* [WORK ITEM] From the data below, report how many lines contain the word "with", giving the number and nothing else.

[Records excerpted from a collection]
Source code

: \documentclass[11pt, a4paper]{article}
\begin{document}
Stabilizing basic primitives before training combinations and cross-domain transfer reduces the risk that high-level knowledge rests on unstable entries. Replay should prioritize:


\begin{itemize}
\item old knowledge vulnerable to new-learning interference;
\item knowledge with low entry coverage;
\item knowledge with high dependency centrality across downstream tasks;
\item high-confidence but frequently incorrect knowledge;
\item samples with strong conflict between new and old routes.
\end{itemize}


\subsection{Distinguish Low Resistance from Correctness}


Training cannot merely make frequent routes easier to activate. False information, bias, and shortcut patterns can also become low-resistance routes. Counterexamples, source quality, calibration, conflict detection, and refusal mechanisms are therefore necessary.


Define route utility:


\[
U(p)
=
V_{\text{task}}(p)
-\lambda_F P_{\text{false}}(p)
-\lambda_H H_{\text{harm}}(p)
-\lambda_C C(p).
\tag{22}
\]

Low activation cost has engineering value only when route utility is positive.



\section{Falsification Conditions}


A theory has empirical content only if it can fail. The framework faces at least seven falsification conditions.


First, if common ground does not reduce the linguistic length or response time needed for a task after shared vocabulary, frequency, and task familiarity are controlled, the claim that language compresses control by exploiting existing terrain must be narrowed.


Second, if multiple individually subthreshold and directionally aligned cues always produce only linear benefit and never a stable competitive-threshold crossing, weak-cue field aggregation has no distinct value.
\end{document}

* [OUTPUT OF THE TASK] 3